[Records from a data source]
=====
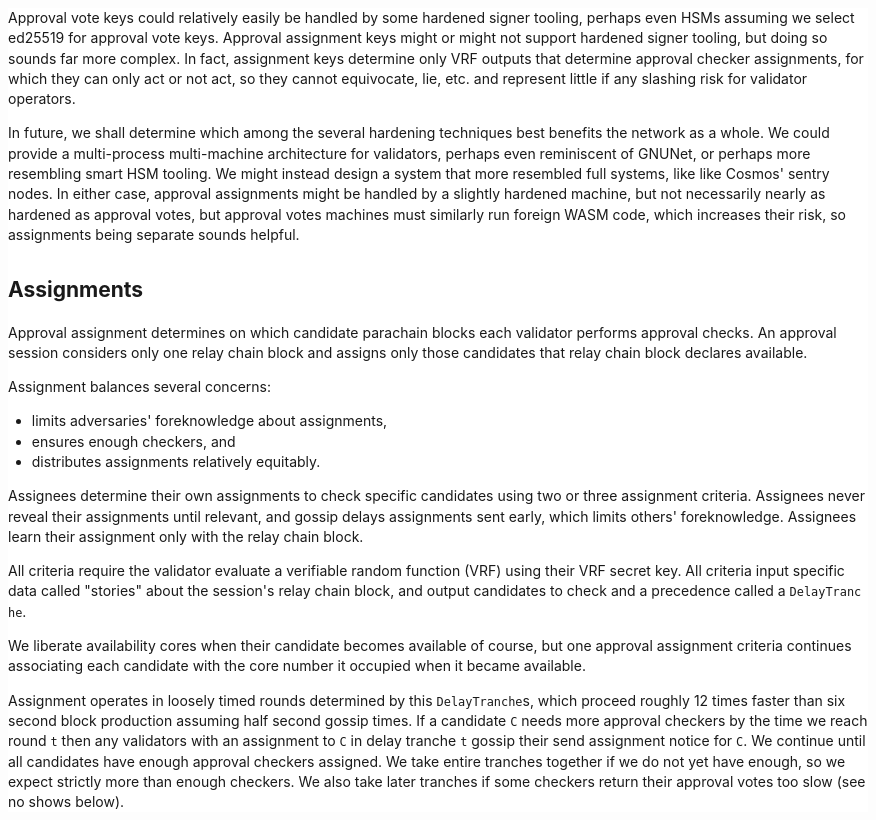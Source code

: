 Approval vote keys could relatively easily be handled by some hardened signer tooling, perhaps even HSMs assuming we
select ed25519 for approval vote keys.  Approval assignment keys might or might not support hardened signer tooling, but
doing so sounds far more complex.  In fact, assignment keys determine only VRF outputs that determine approval checker
assignments, for which they can only act or not act, so they cannot equivocate, lie, etc. and represent little if any
slashing risk for validator operators.

In future, we shall determine which among the several hardening techniques best benefits the network as a whole.  We
could provide a multi-process multi-machine architecture for validators, perhaps even reminiscent of GNUNet, or perhaps
more resembling smart HSM tooling.  We might instead design a system that more resembled full systems, like like Cosmos'
sentry nodes.  In either case, approval assignments might be handled by a slightly hardened machine, but not necessarily
nearly as hardened as approval votes, but approval votes machines must similarly run foreign WASM code, which increases
their risk, so assignments being separate sounds helpful.

## Assignments

Approval assignment determines on which candidate parachain blocks each validator performs approval checks.  An approval
session considers only one relay chain block and assigns only those candidates that relay chain block declares
available.

Assignment balances several concerns:

- limits adversaries' foreknowledge about assignments,
- ensures enough checkers, and
- distributes assignments relatively equitably.

Assignees determine their own assignments to check specific candidates using two or three assignment criteria.
Assignees never reveal their assignments until relevant, and gossip delays assignments sent early, which limits others'
foreknowledge.  Assignees learn their assignment only with the relay chain block.

All criteria require the validator evaluate a verifiable random function (VRF) using their VRF secret key.  All criteria
input specific data called "stories" about the session's relay chain block, and output candidates to check and a
precedence called a `DelayTranche`.

We liberate availability cores when their candidate becomes available of course, but one approval assignment criteria
continues associating each candidate with the core number it occupied when it became available.

Assignment operates in loosely timed rounds determined by this `DelayTranche`s, which proceed roughly 12 times faster
than six second block production assuming half second gossip times.  If a candidate `C` needs more approval checkers by
the time we reach round `t` then any validators with an assignment to `C` in delay tranche `t` gossip their send
assignment notice for `C`.  We continue until all candidates have enough approval checkers assigned.  We take entire
tranches together if we do not yet have enough, so we expect strictly more than enough checkers.  We also take later
tranches if some checkers return their approval votes too slow (see no shows below).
=====
Verbatim transcription needed, from the opening line of the entries above through the line containing "## Assignments"; pictures do not belong in it.

Source code

: Approval vote keys could relatively easily be handled by some hardened signer tooling, perhaps even HSMs assuming we
select ed25519 for approval vote keys.  Approval assignment keys might or might not support hardened signer tooling, but
doing so sounds far more complex.  In fact, assignment keys determine only VRF outputs that determine approval checker
assignments, for which they can only act or not act, so they cannot equivocate, lie, etc. and represent little if any
slashing risk for validator operators.

In future, we shall determine which among the several hardening techniques best benefits the network as a whole.  We
could provide a multi-process multi-machine architecture for validators, perhaps even reminiscent of GNUNet, or perhaps
more resembling smart HSM tooling.  We might instead design a system that more resembled full systems, like like Cosmos'
sentry nodes.  In either case, approval assignments might be handled by a slightly hardened machine, but not necessarily
nearly as hardened as approval votes, but approval votes machines must similarly run foreign WASM code, which increases
their risk, so assignments being separate sounds helpful.

## Assignments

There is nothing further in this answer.